> [WHAT YOU ARE ASKED TO DO]: Please restate, word for word, the lines below that begin at the one with "<h4>基調講演: Beyond the" and end at the one with "<p><b><u>2018年の技術スタック</u></b></p>". Leave out all other lines.

(Stored items)
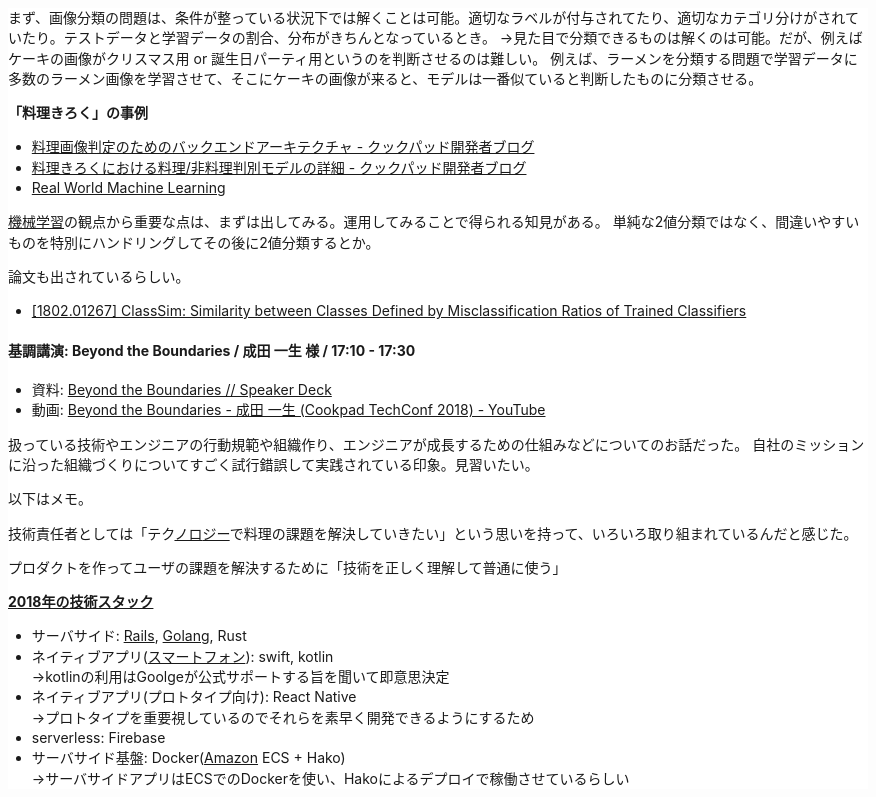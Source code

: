 <p>まず、画像分類の問題は、条件が整っている状況下では解くことは可能。適切なラベルが付与されてたり、適切なカテゴリ分けがされていたり。テストデータと学習データの割合、分布がきちんとなっているとき。
→見た目で分類できるものは解くのは可能。だが、例えばケーキの画像がクリスマス用 or 誕生日パーティ用というのを判断させるのは難しい。
例えば、ラーメンを分類する問題で学習データに多数のラーメン画像を学習させて、そこにケーキの画像が来ると、モデルは一番似ていると判断したものに分類させる。</p>

<p><b>「料理きろく」の事例</b></p>

<ul>
    <li><a href="http://techlife.cookpad.com/entry/2017/11/08/132538" target="_brank" rel="noopener noreferrer">料理画像判定のためのバックエンドアーキテクチャ - クックパッド開発者ブログ</a></li>
    <li><a href="http://techlife.cookpad.com/entry/2017/09/14/161756" target="_brank" rel="noopener noreferrer">料理きろくにおける料理/非料理判別モデルの詳細 - クックパッド開発者ブログ</a></li>
    <li><a href="https://speakerdeck.com/ayemos/real-world-machine-learning" target="_brank" rel="noopener noreferrer">Real World Machine Learning</a></li>
</ul>


<p><a class="keyword" href="http://d.hatena.ne.jp/keyword/%B5%A1%B3%A3%B3%D8%BD%AC">機械学習</a>の観点から重要な点は、まずは出してみる。運用してみることで得られる知見がある。
単純な2値分類ではなく、間違いやすいものを特別にハンドリングしてその後に2値分類するとか。</p>

<p>論文も出されているらしい。</p>

<ul>
    <li><a href="https://arxiv.org/abs/1802.01267" target="_brank" rel="noopener noreferrer">[1802.01267] ClassSim: Similarity between Classes Defined by Misclassification Ratios of Trained Classifiers</a></li>
</ul>


<h4>基調講演: Beyond the Boundaries / 成田 一生 様 / 17:10 - 17:30</h4>


<ul>
    <li>資料: <a href="https://speakerdeck.com/mirakui/beyond-the-boundarieso" target="_blank" rel="noopener noreferrer">Beyond the Boundaries // Speaker Deck</a>
</li>
    <li>動画: <a href="https://www.youtube.com/watch?v=WNYLSRSsvDo" target="_blank" rel="noopener noreferrer">Beyond the Boundaries - 成田 一生 (Cookpad TechConf 2018) - YouTube</a>
</li>
</ul>


<p>扱っている技術やエンジニアの行動規範や組織作り、エンジニアが成長するための仕組みなどについてのお話だった。
自社のミッションに沿った組織づくりについてすごく試行錯誤して実践されている印象。見習いたい。</p>

<p>以下はメモ。</p>

<p>技術責任者としては「テク<a class="keyword" href="http://d.hatena.ne.jp/keyword/%A5%CE%A5%ED">ノロ</a><a class="keyword" href="http://d.hatena.ne.jp/keyword/%A5%B8%A1%BC">ジー</a>で料理の課題を解決していきたい」という思いを持って、いろいろ取り組まれているんだと感じた。</p>

<p>プロダクトを作ってユーザの課題を解決するために「技術を正しく理解して普通に使う」</p>

<p><b><u>2018年の技術スタック</u></b></p>

<ul>
    <li>サーバサイド: <a class="keyword" href="http://d.hatena.ne.jp/keyword/Rails">Rails</a>, <a class="keyword" href="http://d.hatena.ne.jp/keyword/Golang">Golang</a>, Rust</li>
    <li>ネイティブアプリ(<a class="keyword" href="http://d.hatena.ne.jp/keyword/%A5%B9%A5%DE%A1%BC%A5%C8%A5%D5%A5%A9%A5%F3">スマートフォン</a>): swift, kotlin</li>
→kotlinの利用はGoolgeが公式サポートする旨を聞いて即意思決定
    <li>ネイティブアプリ(プロトタイプ向け): React Native</li>
→プロトタイプを重要視しているのでそれらを素早く開発できるようにするため
    <li>serverless: Firebase</li>
    <li>サーバサイド基盤: Docker(<a class="keyword" href="http://d.hatena.ne.jp/keyword/Amazon">Amazon</a> ECS + Hako)</li>
→サーバサイドアプリはECSでのDockerを使い、Hakoによるデプロイで稼働させているらしい</ul>
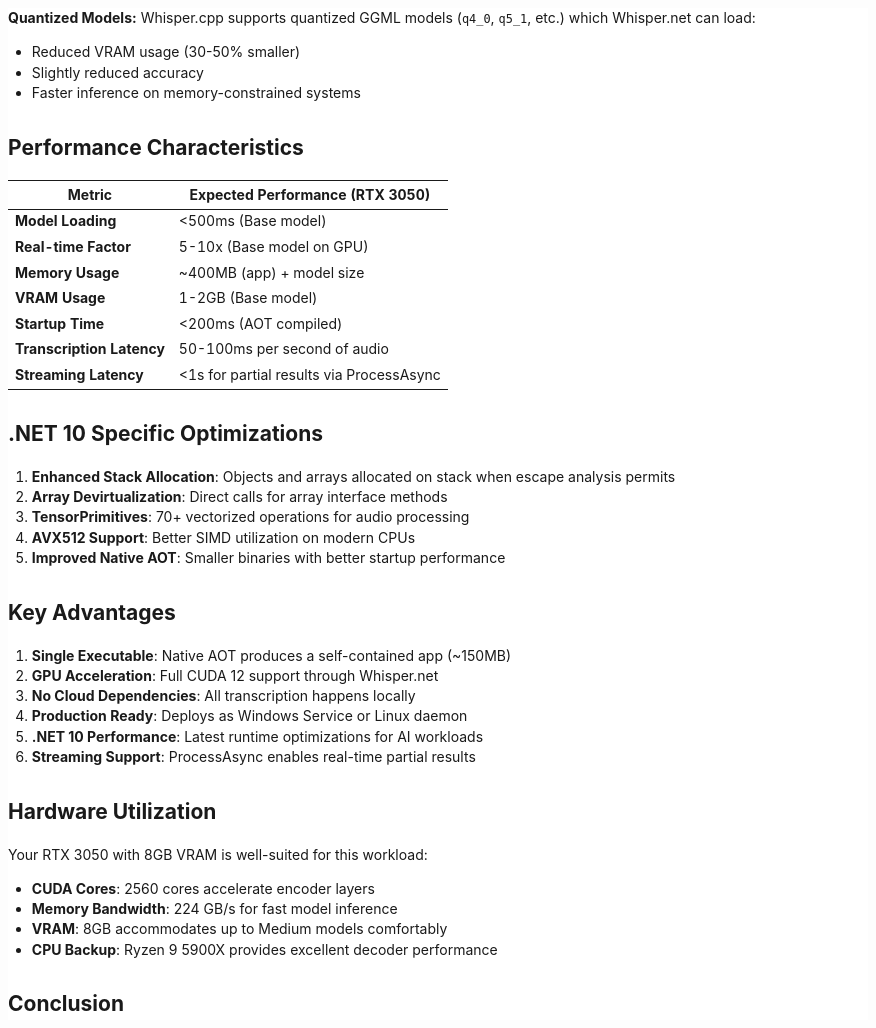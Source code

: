**Quantized Models:**
Whisper.cpp supports quantized GGML models (`q4_0`, `q5_1`, etc.) which Whisper.net can load:
- Reduced VRAM usage (30-50% smaller)
- Slightly reduced accuracy
- Faster inference on memory-constrained systems

## Performance Characteristics

| Metric | Expected Performance (RTX 3050) |
|--------|----------------------------------|
| **Model Loading** | <500ms (Base model) |
| **Real-time Factor** | 5-10x (Base model on GPU) |
| **Memory Usage** | ~400MB (app) + model size |
| **VRAM Usage** | 1-2GB (Base model) |
| **Startup Time** | <200ms (AOT compiled) |
| **Transcription Latency** | 50-100ms per second of audio |
| **Streaming Latency** | <1s for partial results via ProcessAsync |

## .NET 10 Specific Optimizations

1. **Enhanced Stack Allocation**: Objects and arrays allocated on stack when escape analysis permits
2. **Array Devirtualization**: Direct calls for array interface methods
3. **TensorPrimitives**: 70+ vectorized operations for audio processing
4. **AVX512 Support**: Better SIMD utilization on modern CPUs
5. **Improved Native AOT**: Smaller binaries with better startup performance

## Key Advantages

1. **Single Executable**: Native AOT produces a self-contained app (~150MB)
2. **GPU Acceleration**: Full CUDA 12 support through Whisper.net
3. **No Cloud Dependencies**: All transcription happens locally
4. **Production Ready**: Deploys as Windows Service or Linux daemon
5. **.NET 10 Performance**: Latest runtime optimizations for AI workloads
6. **Streaming Support**: ProcessAsync enables real-time partial results

## Hardware Utilization

Your RTX 3050 with 8GB VRAM is well-suited for this workload:
- **CUDA Cores**: 2560 cores accelerate encoder layers
- **Memory Bandwidth**: 224 GB/s for fast model inference
- **VRAM**: 8GB accommodates up to Medium models comfortably
- **CPU Backup**: Ryzen 9 5900X provides excellent decoder performance

## Conclusion
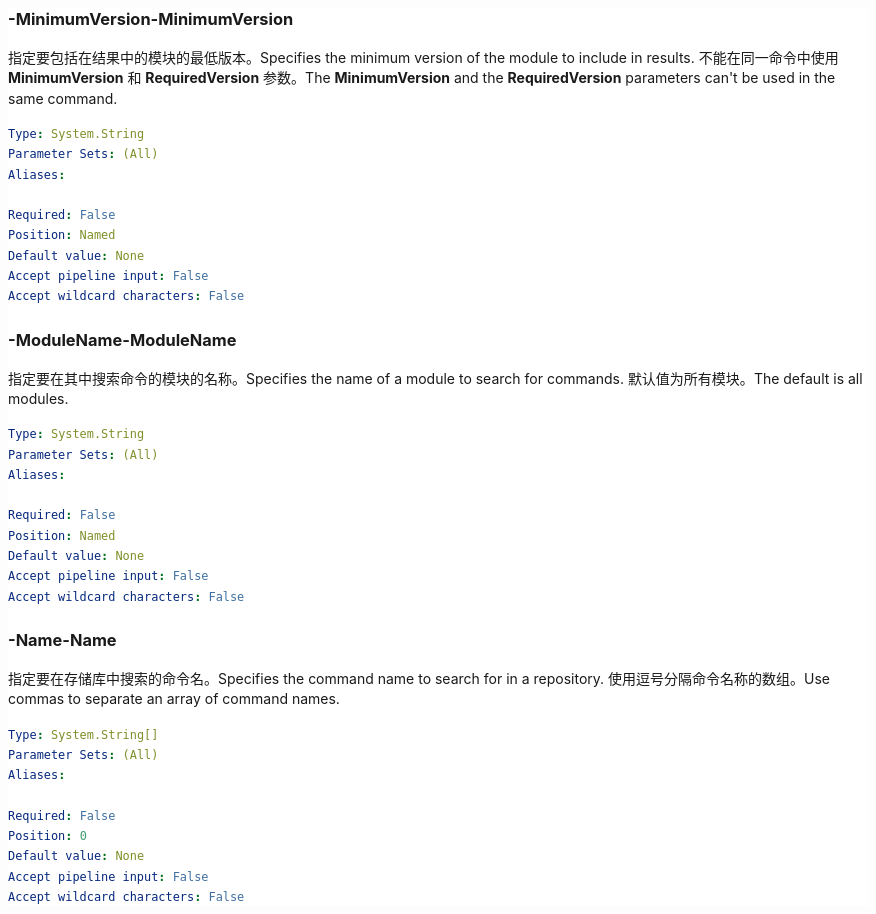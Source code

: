 ### <span data-ttu-id="f2e68-151">-MinimumVersion</span><span class="sxs-lookup"><span data-stu-id="f2e68-151">-MinimumVersion</span></span>

<span data-ttu-id="f2e68-152">指定要包括在结果中的模块的最低版本。</span><span class="sxs-lookup"><span data-stu-id="f2e68-152">Specifies the minimum version of the module to include in results.</span></span> <span data-ttu-id="f2e68-153">不能在同一命令中使用 **MinimumVersion** 和 **RequiredVersion** 参数。</span><span class="sxs-lookup"><span data-stu-id="f2e68-153">The **MinimumVersion** and the **RequiredVersion** parameters can't be used in the same command.</span></span>

```yaml
Type: System.String
Parameter Sets: (All)
Aliases:

Required: False
Position: Named
Default value: None
Accept pipeline input: False
Accept wildcard characters: False
```

### <span data-ttu-id="f2e68-154">-ModuleName</span><span class="sxs-lookup"><span data-stu-id="f2e68-154">-ModuleName</span></span>

<span data-ttu-id="f2e68-155">指定要在其中搜索命令的模块的名称。</span><span class="sxs-lookup"><span data-stu-id="f2e68-155">Specifies the name of a module to search for commands.</span></span> <span data-ttu-id="f2e68-156">默认值为所有模块。</span><span class="sxs-lookup"><span data-stu-id="f2e68-156">The default is all modules.</span></span>

```yaml
Type: System.String
Parameter Sets: (All)
Aliases:

Required: False
Position: Named
Default value: None
Accept pipeline input: False
Accept wildcard characters: False
```

### <span data-ttu-id="f2e68-157">-Name</span><span class="sxs-lookup"><span data-stu-id="f2e68-157">-Name</span></span>

<span data-ttu-id="f2e68-158">指定要在存储库中搜索的命令名。</span><span class="sxs-lookup"><span data-stu-id="f2e68-158">Specifies the command name to search for in a repository.</span></span> <span data-ttu-id="f2e68-159">使用逗号分隔命令名称的数组。</span><span class="sxs-lookup"><span data-stu-id="f2e68-159">Use commas to separate an array of command names.</span></span>

```yaml
Type: System.String[]
Parameter Sets: (All)
Aliases:

Required: False
Position: 0
Default value: None
Accept pipeline input: False
Accept wildcard characters: False
```
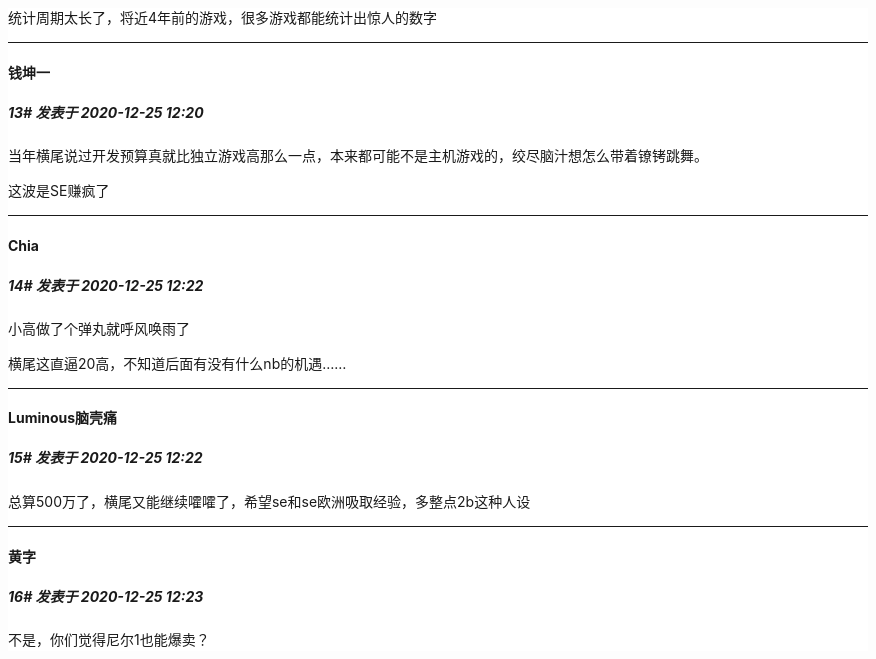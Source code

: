 统计周期太长了，将近4年前的游戏，很多游戏都能统计出惊人的数字







*****

####  钱坤一  
##### 13#       发表于 2020-12-25 12:20




当年横尾说过开发预算真就比独立游戏高那么一点，本来都可能不是主机游戏的，绞尽脑汁想怎么带着镣铐跳舞。

这波是SE赚疯了







*****

####  Chia  
##### 14#       发表于 2020-12-25 12:22




小高做了个弹丸就呼风唤雨了

横尾这直逼20高，不知道后面有没有什么nb的机遇……







*****

####  Luminous脑壳痛  
##### 15#       发表于 2020-12-25 12:22




总算500万了，横尾又能继续嚯嚯了，希望se和se欧洲吸取经验，多整点2b这种人设







*****

####  黄字  
##### 16#       发表于 2020-12-25 12:23




不是，你们觉得尼尔1也能爆卖？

> [YOUR RESPONSE]:
<h4>基調講演: Beyond the Boundaries / 成田 一生 様 / 17:10 - 17:30</h4>


<ul>
    <li>資料: <a href="https://speakerdeck.com/mirakui/beyond-the-boundarieso" target="_blank" rel="noopener noreferrer">Beyond the Boundaries // Speaker Deck</a>
</li>
    <li>動画: <a href="https://www.youtube.com/watch?v=WNYLSRSsvDo" target="_blank" rel="noopener noreferrer">Beyond the Boundaries - 成田 一生 (Cookpad TechConf 2018) - YouTube</a>
</li>
</ul>


<p>扱っている技術やエンジニアの行動規範や組織作り、エンジニアが成長するための仕組みなどについてのお話だった。
自社のミッションに沿った組織づくりについてすごく試行錯誤して実践されている印象。見習いたい。</p>

<p>以下はメモ。</p>

<p>技術責任者としては「テク<a class="keyword" href="http://d.hatena.ne.jp/keyword/%A5%CE%A5%ED">ノロ</a><a class="keyword" href="http://d.hatena.ne.jp/keyword/%A5%B8%A1%BC">ジー</a>で料理の課題を解決していきたい」という思いを持って、いろいろ取り組まれているんだと感じた。</p>

<p>プロダクトを作ってユーザの課題を解決するために「技術を正しく理解して普通に使う」</p>

<p><b><u>2018年の技術スタック</u></b></p>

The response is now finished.